Lizzie called out impatiently, ‘’Ere Babs, are you coming wi’ us or what?’

‘Give us a minute,’ she called back before coaxing Hettie, ‘Go on, come wi’ us. A bit o’ fresh air will do you good.’

Uncomfortably aware that both her parents and John would have been shocked by and disapproving of Babs and the others, Hettie gave in to the hunger in her stomach. Besides, if this was to be her home for the foreseeable future, she would have to try and fit in.

The street might have been quiet when they all spilled out on to it, but its silence was quickly shattered by the laughter and chatter of the girls. Despite their aching feet, two of them suddenly took hold of one another and danced along, performing a high-stepping routine that caused two men on the opposite side of the street to stop and stare.

‘Ere, Lizzie, go over and tell those two gawpers over there that that’s two shilling and sixpence worth they’ve just had.’

‘Mary, you’re out of time and you missed a step,’ another criticised, causing the dancing pair to stop as one of them – Mary, Hettie assumed – turned on her critic.

‘Sez who?’ she demanded. ‘You couldn’t keep time even if it was beaten into yer. That’s why yer at the back of the line and I’m at the front!’

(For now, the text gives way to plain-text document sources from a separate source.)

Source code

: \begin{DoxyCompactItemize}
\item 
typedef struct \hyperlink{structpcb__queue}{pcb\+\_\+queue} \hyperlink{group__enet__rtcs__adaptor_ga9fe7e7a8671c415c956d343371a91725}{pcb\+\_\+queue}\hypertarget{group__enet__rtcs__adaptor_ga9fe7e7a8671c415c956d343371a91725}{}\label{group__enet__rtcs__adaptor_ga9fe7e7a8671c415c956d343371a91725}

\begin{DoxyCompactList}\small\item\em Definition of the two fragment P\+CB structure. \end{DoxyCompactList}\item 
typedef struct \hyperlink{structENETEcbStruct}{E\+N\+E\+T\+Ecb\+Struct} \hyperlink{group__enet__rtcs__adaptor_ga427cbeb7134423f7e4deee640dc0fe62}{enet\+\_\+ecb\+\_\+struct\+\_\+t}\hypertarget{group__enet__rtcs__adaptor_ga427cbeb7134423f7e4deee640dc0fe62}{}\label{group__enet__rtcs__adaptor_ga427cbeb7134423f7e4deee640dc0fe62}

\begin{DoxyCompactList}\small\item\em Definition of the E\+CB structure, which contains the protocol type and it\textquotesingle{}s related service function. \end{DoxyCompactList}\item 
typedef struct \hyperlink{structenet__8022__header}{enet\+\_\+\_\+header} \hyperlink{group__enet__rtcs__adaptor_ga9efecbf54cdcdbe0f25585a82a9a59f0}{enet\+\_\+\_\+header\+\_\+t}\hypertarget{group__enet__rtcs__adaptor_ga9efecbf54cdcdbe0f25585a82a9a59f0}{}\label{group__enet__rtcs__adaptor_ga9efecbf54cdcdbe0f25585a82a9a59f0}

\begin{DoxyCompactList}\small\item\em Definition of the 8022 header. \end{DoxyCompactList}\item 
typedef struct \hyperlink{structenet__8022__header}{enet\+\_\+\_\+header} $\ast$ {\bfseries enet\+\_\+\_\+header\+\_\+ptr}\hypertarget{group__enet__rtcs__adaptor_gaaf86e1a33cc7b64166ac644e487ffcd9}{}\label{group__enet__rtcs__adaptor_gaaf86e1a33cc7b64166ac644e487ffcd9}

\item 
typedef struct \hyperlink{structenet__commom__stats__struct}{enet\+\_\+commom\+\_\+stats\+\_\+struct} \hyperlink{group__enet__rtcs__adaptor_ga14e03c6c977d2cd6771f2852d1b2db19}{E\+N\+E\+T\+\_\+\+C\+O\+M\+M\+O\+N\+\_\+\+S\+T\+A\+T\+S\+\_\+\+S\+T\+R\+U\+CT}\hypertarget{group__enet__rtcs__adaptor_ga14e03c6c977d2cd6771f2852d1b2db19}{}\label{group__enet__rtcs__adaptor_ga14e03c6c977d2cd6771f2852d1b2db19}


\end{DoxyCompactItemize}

‘Who does she think she’s kidding?’ Hettie heard someone else mutter. ‘The only reason she’s still in the bloody chorus at all is because she’s been keeping old Charlie sweet.’

Fifteen minutes later, squashed up on the narrow wooden bench seats in the snug between Babs and Lizzie, a plate of appetising beef and dumpling stew on the table in front of her, Hettie felt a world away from the person she had been this morning. Her eyes widened as she saw the relish with which the other girls were drinking the port wine they had also ordered.

‘Try it,’ Babs urged her.

Unwilling to be mocked yet again by sharp-eyed Lizzie, Hettie dutifully sipped at the liquid Babs had poured into her empty glass, and then fought not to show how sour and unpleasant she found it, valiantly emptying her glass.

It was shortly after that she became aware of how very tired she was, and now her eyes were starting to close as her head dropped toward Babs’s shoulder.

‘Look at ’er, Babs,’ whispered one of the others. ‘Poor little kid. What a bloody shame.’

After studying Hettie’s sleeping profile Babs sighed and said determinedly, ‘Come on, we’d better get her back.’

‘Lor, Babs, we ain’t bloody nursemaids,’ Lizzie protested, but even her expression softened a little as she looked down at Hettie, sleeping peacefully as if she didn’t have a care in the world.